[Dataset Boundary: Start]

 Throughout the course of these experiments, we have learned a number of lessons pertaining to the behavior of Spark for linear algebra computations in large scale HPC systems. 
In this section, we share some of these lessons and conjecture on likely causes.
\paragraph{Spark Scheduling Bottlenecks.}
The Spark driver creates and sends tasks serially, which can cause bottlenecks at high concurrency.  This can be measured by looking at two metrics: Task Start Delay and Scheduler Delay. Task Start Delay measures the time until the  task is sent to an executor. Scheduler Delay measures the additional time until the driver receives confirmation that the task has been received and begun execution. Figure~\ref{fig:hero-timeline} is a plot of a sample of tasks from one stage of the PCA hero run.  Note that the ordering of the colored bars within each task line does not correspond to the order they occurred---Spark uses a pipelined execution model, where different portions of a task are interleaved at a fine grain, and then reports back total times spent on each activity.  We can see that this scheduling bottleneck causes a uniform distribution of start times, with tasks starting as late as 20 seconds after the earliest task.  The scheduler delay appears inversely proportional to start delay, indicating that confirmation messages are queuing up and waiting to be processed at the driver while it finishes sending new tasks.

[Dataset Boundary: End]
[Dataset Boundary: Start]

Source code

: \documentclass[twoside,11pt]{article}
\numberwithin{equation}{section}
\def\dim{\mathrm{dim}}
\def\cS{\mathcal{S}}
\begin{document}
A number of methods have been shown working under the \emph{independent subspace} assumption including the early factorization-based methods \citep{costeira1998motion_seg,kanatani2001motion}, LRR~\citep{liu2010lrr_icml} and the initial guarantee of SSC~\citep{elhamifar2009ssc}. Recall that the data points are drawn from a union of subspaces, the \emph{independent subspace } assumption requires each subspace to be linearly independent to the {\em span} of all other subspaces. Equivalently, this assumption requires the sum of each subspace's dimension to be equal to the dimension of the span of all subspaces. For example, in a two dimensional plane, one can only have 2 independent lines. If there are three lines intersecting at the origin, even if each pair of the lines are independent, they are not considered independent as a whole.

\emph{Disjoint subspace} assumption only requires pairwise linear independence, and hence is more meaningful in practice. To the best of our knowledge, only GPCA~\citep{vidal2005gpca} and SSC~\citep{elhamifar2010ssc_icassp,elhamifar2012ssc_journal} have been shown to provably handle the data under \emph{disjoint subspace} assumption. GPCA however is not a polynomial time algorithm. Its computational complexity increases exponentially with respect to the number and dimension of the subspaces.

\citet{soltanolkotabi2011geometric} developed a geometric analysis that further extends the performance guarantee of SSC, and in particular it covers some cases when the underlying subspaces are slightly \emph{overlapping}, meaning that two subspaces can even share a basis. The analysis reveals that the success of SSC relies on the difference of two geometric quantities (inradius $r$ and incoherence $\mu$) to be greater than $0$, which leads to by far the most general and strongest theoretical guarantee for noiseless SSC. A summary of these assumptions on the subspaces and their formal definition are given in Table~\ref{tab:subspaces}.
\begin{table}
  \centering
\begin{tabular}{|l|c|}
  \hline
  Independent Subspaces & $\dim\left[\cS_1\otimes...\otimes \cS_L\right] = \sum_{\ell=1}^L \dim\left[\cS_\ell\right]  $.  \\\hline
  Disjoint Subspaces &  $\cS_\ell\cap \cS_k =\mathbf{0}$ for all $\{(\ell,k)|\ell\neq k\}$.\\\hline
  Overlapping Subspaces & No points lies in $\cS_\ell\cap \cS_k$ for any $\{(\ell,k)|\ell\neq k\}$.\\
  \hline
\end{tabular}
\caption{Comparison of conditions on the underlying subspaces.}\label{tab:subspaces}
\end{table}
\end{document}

[Dataset Boundary: End]

## Your objective
Return each line from the records that includes the word "hline".

## Solution to the problem
  \hline
  Independent Subspaces & $\dim\left[\cS_1\otimes...\otimes \cS_L\right] = \sum_{\ell=1}^L \dim\left[\cS_\ell\right]  $.  \\\hline
  Disjoint Subspaces &  $\cS_\ell\cap \cS_k =\mathbf{0}$ for all $\{(\ell,k)|\ell\neq k\}$.\\\hline
  \hline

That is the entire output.